按照这里的介绍：https://stackoverflow.com/questions/36548940/yasm-nasm-not-found-or-too-old-use-disable-yasm-for-a-crippled-build

运行：

sudo apt-get install yasm

即可，呵呵。

接下来下载testcase：

# 进入到你的ffmeg所在位置
mkdir in     # 当前文件夹下创建in文件下
cd in
# 通过wget指令可以下载测试语料库，这里只给出一个测试集
wget http://samples.ffmpeg.org/tests/DivX-test/Xmen-OpenDivX-200-slow.avi
cd ..

按照教程，只需要运行：

afl-fuzz -Q -m none -i in -o out ./ffmpeg -i @@

就可以开始fuzzing了，不过我还是遇到了报错：

[-] Hmm, your system is configured to send core dump notifications to an
    external utility. This will cause issues: there will be an extended delay
    between stumbling upon a crash and having this information relayed to the
    fuzzer via the standard waitpid() API.

    To avoid having crashes misinterpreted as timeouts, please log in as root
    and temporarily modify /proc/sys/kernel/core_pattern, like so:

    echo core >/proc/sys/kernel/core_pattern

[-] PROGRAM ABORT : Pipe at the beginning of 'core_pattern'
         Location : check_crash_handling(), afl-fuzz.c:7275

简单了解了一下，这里临时修改一下配置，使系统将coredump输出到文件，而不是上报给系统的处理程序（也可以参考这里的讨论：https://stackoverflow.com/questions/65591480/how-to-get-crash-data-from-afl-without-modifying-proc-sys-kernel-core-pattern）：

sudo su root

正如上面提示的，首先应该log in as root，注意这时候直接运行：sudo echo core >/proc/sys/kernel/core_pattern

还是会报：bash: /proc/sys/kernel/core_pattern: 权限不够

先转成root（可以参考这里：https://blog.csdn.net/weixin_42736507/article/details/88539998）

然后再

echo core >/proc/sys/kernel/core_pattern

然后再运行：

afl-fuzz -Q -m none -i in -o out ./ffmpeg -i @@

结果还是报错：

[-] Whoops, your system uses on-demand CPU frequency scaling, adjusted
    between 781 and 5175 MHz. Unfortunately, the scaling algorithm in the
    kernel is imperfect and can miss the short-lived processes spawned by
    afl-fuzz.
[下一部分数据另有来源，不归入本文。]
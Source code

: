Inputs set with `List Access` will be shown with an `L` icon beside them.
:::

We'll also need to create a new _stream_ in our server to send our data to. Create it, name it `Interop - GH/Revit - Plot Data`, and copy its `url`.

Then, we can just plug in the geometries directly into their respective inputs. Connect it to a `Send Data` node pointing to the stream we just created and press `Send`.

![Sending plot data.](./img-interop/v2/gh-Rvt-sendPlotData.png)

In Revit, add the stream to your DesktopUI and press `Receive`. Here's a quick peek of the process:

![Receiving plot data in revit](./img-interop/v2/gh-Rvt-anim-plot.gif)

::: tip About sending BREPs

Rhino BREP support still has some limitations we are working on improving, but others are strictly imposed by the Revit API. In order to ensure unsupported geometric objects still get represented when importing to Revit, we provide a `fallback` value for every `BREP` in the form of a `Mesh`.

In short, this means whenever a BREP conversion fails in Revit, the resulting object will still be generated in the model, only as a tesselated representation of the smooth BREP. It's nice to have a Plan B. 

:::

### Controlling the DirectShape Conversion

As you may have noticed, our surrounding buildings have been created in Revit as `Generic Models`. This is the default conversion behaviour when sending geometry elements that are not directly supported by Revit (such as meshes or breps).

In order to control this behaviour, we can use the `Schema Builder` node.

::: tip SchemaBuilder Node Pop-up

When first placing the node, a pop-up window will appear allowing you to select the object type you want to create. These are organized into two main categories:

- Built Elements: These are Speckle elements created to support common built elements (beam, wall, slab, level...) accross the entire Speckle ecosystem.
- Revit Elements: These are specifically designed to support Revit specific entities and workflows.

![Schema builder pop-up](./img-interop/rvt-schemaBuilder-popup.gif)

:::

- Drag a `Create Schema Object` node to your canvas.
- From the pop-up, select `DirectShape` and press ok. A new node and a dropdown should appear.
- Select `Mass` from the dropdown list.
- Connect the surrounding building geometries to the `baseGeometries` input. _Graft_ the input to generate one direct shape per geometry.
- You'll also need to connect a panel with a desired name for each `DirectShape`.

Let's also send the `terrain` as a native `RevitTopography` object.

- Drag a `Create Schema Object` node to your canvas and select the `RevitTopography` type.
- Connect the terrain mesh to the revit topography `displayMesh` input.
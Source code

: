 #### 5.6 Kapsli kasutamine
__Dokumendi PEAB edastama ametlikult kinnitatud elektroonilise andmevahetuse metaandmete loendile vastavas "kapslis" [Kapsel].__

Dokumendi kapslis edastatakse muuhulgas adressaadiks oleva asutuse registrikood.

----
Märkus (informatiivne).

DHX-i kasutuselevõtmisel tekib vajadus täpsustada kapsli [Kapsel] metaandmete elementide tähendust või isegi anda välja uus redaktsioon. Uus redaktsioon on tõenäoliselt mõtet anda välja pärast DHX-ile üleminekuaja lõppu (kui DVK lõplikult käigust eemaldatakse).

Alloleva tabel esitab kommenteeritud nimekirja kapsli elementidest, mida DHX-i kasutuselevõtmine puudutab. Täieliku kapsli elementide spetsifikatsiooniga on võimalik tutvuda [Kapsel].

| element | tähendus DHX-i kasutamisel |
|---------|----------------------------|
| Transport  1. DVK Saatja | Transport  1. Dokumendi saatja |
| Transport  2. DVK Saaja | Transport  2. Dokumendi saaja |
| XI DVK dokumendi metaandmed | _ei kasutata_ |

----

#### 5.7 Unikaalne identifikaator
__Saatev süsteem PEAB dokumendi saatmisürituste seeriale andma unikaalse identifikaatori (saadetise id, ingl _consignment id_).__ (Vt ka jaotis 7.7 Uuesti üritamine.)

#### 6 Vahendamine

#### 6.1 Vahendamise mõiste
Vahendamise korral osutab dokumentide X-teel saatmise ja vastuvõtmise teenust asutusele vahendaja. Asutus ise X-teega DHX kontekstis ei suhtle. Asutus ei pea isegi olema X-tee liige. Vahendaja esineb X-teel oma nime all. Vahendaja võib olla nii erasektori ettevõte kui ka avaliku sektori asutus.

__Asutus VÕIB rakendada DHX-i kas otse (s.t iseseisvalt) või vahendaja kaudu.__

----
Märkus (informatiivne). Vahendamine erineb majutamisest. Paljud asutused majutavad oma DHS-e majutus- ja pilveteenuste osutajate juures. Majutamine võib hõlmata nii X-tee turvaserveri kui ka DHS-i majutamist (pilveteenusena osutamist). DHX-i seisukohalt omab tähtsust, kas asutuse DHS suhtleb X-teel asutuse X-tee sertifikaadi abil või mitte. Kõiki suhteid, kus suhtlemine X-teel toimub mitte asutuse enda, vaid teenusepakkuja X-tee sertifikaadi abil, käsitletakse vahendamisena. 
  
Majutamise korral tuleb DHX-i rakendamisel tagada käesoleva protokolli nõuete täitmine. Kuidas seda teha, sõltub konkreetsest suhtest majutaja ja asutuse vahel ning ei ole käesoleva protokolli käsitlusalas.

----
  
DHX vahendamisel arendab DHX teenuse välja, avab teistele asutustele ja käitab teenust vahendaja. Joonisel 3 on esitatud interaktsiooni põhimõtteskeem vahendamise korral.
To keep things moving, run these commands as root:

    cd /sys/devices/system/cpu
    echo performance | tee cpu*/cpufreq/scaling_governor

    You can later go back to the original state by replacing 'performance' with
    'ondemand'. If you don't want to change the settings, set AFL_SKIP_CPUFREQ
    to make afl-fuzz skip this check - but expect some performance drop.

[-] PROGRAM ABORT : Suboptimal CPU scaling governor
         Location : check_cpu_governor(), afl-fuzz.c:7337

这个嘛……，似乎可以接受吧，反正只是简单测试一下，所以先运行（具体可以参考这里：http://www.cse.psu.edu/~gxt29/teaching/cs447s19/slides/06testingFuzzing.pdf）：

export AFL_SKIP_CPUFREQ=1

上面的coredump设置不想改的话，也可以运行（https://groups.google.com/g/afl-users/c/7arn66RyNfg/m/BsnOPViuCAAJ）：

export AFL_I_DONT_CARE_ABOUT_MISSING_CRASHES=1

然后再运行上面那个命令行就可以了，就简单总结这么多。